ECLI:NL:HR:2022:384
Hoge Raad
- Cassatie
- Rechtspraak.nl
Niet-ontvankelijkheid van het beroep in cassatie wegens niet-betaling griffierecht
In deze zaak heeft de Hoge Raad op 18 maart 2022 uitspraak gedaan in het beroep in cassatie van [X] B.V. tegen de Staatssecretaris van Financiën. Het beroep was gericht tegen een uitspraak van het Gerechtshof Amsterdam van 7 december 2021, waarin het hoger beroep van belanghebbende tegen eerdere uitspraken van de Rechtbank Noord-Holland werd behandeld. De Hoge Raad heeft vastgesteld dat de griffier van de Hoge Raad belanghebbende op 4 september 2021 heeft gewezen op de verschuldigdheid van griffierecht en een termijn van vier weken heeft gesteld voor de betaling daarvan. Deze brief is afgeleverd op het door belanghebbende opgegeven adres, maar het griffierecht is niet voldaan.

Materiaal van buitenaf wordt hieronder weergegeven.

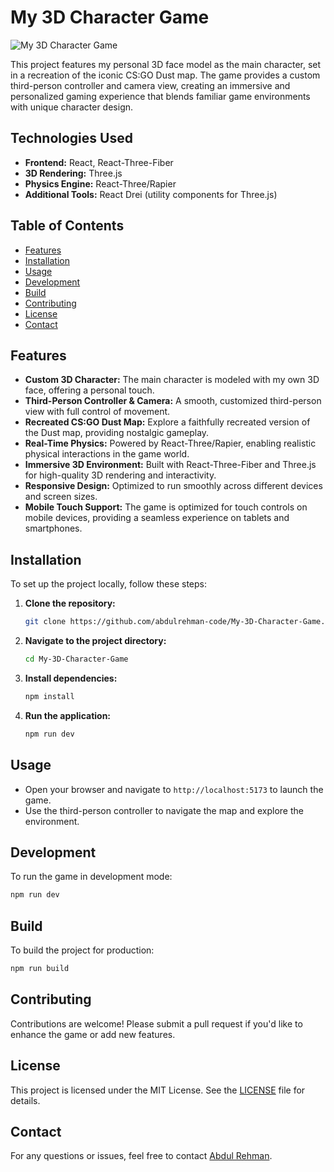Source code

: # My 3D Character Game

![My 3D Character Game](https://res.cloudinary.com/dgljsrfmk/image/upload/v1728549141/oymdiwdncara9tzw9yxb.png)

This project features my personal 3D face model as the main character, set in a recreation of the iconic CS:GO Dust map. The game provides a custom third-person controller and camera view, creating an immersive and personalized gaming experience that blends familiar game environments with unique character design.

## Technologies Used

- **Frontend:** React, React-Three-Fiber
- **3D Rendering:** Three.js
- **Physics Engine:** React-Three/Rapier
- **Additional Tools:** React Drei (utility components for Three.js)

## Table of Contents

- [Features](#features)
- [Installation](#installation)
- [Usage](#usage)
- [Development](#development)
- [Build](#build)
- [Contributing](#contributing)
- [License](#license)
- [Contact](#contact)

## Features

- **Custom 3D Character:** The main character is modeled with my own 3D face, offering a personal touch.
- **Third-Person Controller & Camera:** A smooth, customized third-person view with full control of movement.
- **Recreated CS:GO Dust Map:** Explore a faithfully recreated version of the Dust map, providing nostalgic gameplay.
- **Real-Time Physics:** Powered by React-Three/Rapier, enabling realistic physical interactions in the game world.
- **Immersive 3D Environment:** Built with React-Three-Fiber and Three.js for high-quality 3D rendering and interactivity.
- **Responsive Design:** Optimized to run smoothly across different devices and screen sizes.
- **Mobile Touch Support:** The game is optimized for touch controls on mobile devices, providing a seamless experience on tablets and smartphones.

## Installation

To set up the project locally, follow these steps:

1. **Clone the repository:**

   ```bash
   git clone https://github.com/abdulrehman-code/My-3D-Character-Game.git
   ```
   
2. **Navigate to the project directory:**

   ```bash
   cd My-3D-Character-Game
   ```

3. **Install dependencies:**

   ```bash
   npm install
   ```

4. **Run the application:**

   ```bash
   npm run dev
   ```

## Usage

- Open your browser and navigate to `http://localhost:5173` to launch the game.
- Use the third-person controller to navigate the map and explore the environment.

## Development

To run the game in development mode:

```bash
npm run dev
```

## Build

To build the project for production:

```bash
npm run build
```

## Contributing

Contributions are welcome! Please submit a pull request if you'd like to enhance the game or add new features.

## License

This project is licensed under the MIT License. See the [LICENSE](LICENSE) file for details.

## Contact

For any questions or issues, feel free to contact [Abdul Rehman](mailto:abdulrehman.code1@gmail.com).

Vervolgens heeft de griffier op 5 oktober 2021 belanghebbende in de gelegenheid gesteld om te verklaren waarom het griffierecht niet was betaald. Ook deze brief is afgeleverd, maar belanghebbende heeft van deze gelegenheid geen gebruik gemaakt. Gezien deze omstandigheden heeft de Hoge Raad op grond van artikel 8:41, lid 6, van de Algemene wet bestuursrecht (Awb) het beroep in cassatie niet-ontvankelijk verklaard. De Hoge Raad heeft geen aanleiding gezien voor een veroordeling in de proceskosten.
De uitspraak is gedaan door de raadsheer M.A. Fierstra als voorzitter, en de raadsheren E.F. Faase en J.A.R. van Eijsden, in tegenwoordigheid van de waarnemend griffier E. Cichowski, en is openbaar uitgesproken op 18 maart 2022.